Directions for this task | Set down the entries once more, exactly as given.

Records from a collection
....

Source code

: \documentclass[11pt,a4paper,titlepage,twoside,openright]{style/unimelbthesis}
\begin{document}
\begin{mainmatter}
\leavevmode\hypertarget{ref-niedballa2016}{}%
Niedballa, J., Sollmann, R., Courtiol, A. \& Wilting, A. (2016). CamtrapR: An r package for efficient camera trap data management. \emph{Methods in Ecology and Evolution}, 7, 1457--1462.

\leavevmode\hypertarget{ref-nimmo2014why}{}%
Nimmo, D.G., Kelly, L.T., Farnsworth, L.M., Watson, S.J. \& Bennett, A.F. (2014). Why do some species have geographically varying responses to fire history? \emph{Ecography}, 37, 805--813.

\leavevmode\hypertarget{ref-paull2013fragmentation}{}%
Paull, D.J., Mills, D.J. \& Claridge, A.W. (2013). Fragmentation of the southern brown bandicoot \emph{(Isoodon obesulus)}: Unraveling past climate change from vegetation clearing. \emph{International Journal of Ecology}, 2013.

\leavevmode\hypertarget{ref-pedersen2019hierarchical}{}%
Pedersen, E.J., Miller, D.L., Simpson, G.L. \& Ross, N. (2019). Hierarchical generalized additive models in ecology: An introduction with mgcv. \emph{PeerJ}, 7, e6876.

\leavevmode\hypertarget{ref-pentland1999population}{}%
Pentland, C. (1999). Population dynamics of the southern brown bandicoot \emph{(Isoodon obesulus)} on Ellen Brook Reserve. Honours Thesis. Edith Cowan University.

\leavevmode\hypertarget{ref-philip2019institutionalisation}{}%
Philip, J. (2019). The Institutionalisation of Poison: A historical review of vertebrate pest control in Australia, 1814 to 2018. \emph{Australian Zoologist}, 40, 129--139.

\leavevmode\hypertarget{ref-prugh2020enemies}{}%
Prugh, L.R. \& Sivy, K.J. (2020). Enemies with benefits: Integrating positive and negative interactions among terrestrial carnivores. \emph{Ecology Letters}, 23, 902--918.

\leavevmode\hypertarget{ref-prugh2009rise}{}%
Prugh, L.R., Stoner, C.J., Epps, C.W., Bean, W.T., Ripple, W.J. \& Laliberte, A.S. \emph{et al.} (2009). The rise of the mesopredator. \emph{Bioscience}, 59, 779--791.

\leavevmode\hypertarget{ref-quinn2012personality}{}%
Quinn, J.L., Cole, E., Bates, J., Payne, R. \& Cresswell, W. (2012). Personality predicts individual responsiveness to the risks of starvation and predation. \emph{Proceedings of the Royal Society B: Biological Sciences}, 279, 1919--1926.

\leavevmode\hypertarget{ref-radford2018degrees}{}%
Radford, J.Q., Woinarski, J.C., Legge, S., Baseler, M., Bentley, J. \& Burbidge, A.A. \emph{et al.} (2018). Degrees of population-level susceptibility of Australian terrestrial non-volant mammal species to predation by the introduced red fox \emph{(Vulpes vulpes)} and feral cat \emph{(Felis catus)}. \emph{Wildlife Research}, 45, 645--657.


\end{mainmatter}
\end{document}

....

Result below |
Source code

: \documentclass[11pt,a4paper,titlepage,twoside,openright]{style/unimelbthesis}
\begin{document}
\begin{mainmatter}
\leavevmode\hypertarget{ref-niedballa2016}{}%
Niedballa, J., Sollmann, R., Courtiol, A. \& Wilting, A. (2016). CamtrapR: An r package for efficient camera trap data management. \emph{Methods in Ecology and Evolution}, 7, 1457--1462.

\leavevmode\hypertarget{ref-nimmo2014why}{}%
Nimmo, D.G., Kelly, L.T., Farnsworth, L.M., Watson, S.J. \& Bennett, A.F. (2014). Why do some species have geographically varying responses to fire history? \emph{Ecography}, 37, 805--813.

\leavevmode\hypertarget{ref-paull2013fragmentation}{}%
Paull, D.J., Mills, D.J. \& Claridge, A.W. (2013). Fragmentation of the southern brown bandicoot \emph{(Isoodon obesulus)}: Unraveling past climate change from vegetation clearing. \emph{International Journal of Ecology}, 2013.

\leavevmode\hypertarget{ref-pedersen2019hierarchical}{}%
Pedersen, E.J., Miller, D.L., Simpson, G.L. \& Ross, N. (2019). Hierarchical generalized additive models in ecology: An introduction with mgcv. \emph{PeerJ}, 7, e6876.

\leavevmode\hypertarget{ref-pentland1999population}{}%
Pentland, C. (1999). Population dynamics of the southern brown bandicoot \emph{(Isoodon obesulus)} on Ellen Brook Reserve. Honours Thesis. Edith Cowan University.

\leavevmode\hypertarget{ref-philip2019institutionalisation}{}%
Philip, J. (2019). The Institutionalisation of Poison: A historical review of vertebrate pest control in Australia, 1814 to 2018. \emph{Australian Zoologist}, 40, 129--139.

\leavevmode\hypertarget{ref-prugh2020enemies}{}%
Prugh, L.R. \& Sivy, K.J. (2020). Enemies with benefits: Integrating positive and negative interactions among terrestrial carnivores. \emph{Ecology Letters}, 23, 902--918.

\leavevmode\hypertarget{ref-prugh2009rise}{}%
Prugh, L.R., Stoner, C.J., Epps, C.W., Bean, W.T., Ripple, W.J. \& Laliberte, A.S. \emph{et al.} (2009). The rise of the mesopredator. \emph{Bioscience}, 59, 779--791.

\leavevmode\hypertarget{ref-quinn2012personality}{}%
Quinn, J.L., Cole, E., Bates, J., Payne, R. \& Cresswell, W. (2012). Personality predicts individual responsiveness to the risks of starvation and predation. \emph{Proceedings of the Royal Society B: Biological Sciences}, 279, 1919--1926.

\leavevmode\hypertarget{ref-radford2018degrees}{}%
Radford, J.Q., Woinarski, J.C., Legge, S., Baseler, M., Bentley, J. \& Burbidge, A.A. \emph{et al.} (2018). Degrees of population-level susceptibility of Australian terrestrial non-volant mammal species to predation by the introduced red fox \emph{(Vulpes vulpes)} and feral cat \emph{(Felis catus)}. \emph{Wildlife Research}, 45, 645--657.


\end{mainmatter}
\end{document}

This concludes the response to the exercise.